#### Data for processing:

= = = = =

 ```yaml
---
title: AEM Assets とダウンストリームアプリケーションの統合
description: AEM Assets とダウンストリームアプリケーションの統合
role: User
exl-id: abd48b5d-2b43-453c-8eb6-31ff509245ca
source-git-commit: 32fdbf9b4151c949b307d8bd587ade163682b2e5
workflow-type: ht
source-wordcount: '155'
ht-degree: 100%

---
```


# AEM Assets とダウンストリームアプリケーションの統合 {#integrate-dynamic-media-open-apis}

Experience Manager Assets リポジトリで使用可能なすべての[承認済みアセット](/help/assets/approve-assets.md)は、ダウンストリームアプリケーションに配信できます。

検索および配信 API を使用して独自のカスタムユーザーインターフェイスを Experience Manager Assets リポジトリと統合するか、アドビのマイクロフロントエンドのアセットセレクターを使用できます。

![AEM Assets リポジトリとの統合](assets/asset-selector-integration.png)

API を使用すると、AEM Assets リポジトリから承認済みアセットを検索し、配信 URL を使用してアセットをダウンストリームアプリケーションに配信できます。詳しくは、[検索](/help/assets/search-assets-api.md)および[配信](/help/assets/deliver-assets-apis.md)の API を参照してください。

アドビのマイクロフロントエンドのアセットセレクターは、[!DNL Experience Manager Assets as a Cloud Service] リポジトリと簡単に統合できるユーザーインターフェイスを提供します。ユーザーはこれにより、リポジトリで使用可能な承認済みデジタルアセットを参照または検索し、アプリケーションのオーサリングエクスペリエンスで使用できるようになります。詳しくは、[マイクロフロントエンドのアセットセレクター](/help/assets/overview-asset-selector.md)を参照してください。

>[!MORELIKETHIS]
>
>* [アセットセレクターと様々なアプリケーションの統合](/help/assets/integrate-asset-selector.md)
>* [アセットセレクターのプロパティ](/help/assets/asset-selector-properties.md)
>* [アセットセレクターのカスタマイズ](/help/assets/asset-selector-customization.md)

= = = = =

#### Directions for this task:
Write out exactly the lines from the line containing "検索および配信 API を使用して独自のカスタムユーザーインターフェイスを" to the end of the listing above, both included, and nothing else.

#### Problem solution:
検索および配信 API を使用して独自のカスタムユーザーインターフェイスを Experience Manager Assets リポジトリと統合するか、アドビのマイクロフロントエンドのアセットセレクターを使用できます。

![AEM Assets リポジトリとの統合](assets/asset-selector-integration.png)

API を使用すると、AEM Assets リポジトリから承認済みアセットを検索し、配信 URL を使用してアセットをダウンストリームアプリケーションに配信できます。詳しくは、[検索](/help/assets/search-assets-api.md)および[配信](/help/assets/deliver-assets-apis.md)の API を参照してください。

アドビのマイクロフロントエンドのアセットセレクターは、[!DNL Experience Manager Assets as a Cloud Service] リポジトリと簡単に統合できるユーザーインターフェイスを提供します。ユーザーはこれにより、リポジトリで使用可能な承認済みデジタルアセットを参照または検索し、アプリケーションのオーサリングエクスペリエンスで使用できるようになります。詳しくは、[マイクロフロントエンドのアセットセレクター](/help/assets/overview-asset-selector.md)を参照してください。

>[!MORELIKETHIS]
>
>* [アセットセレクターと様々なアプリケーションの統合](/help/assets/integrate-asset-selector.md)
>* [アセットセレクターのプロパティ](/help/assets/asset-selector-properties.md)
>* [アセットセレクターのカスタマイズ](/help/assets/asset-selector-customization.md)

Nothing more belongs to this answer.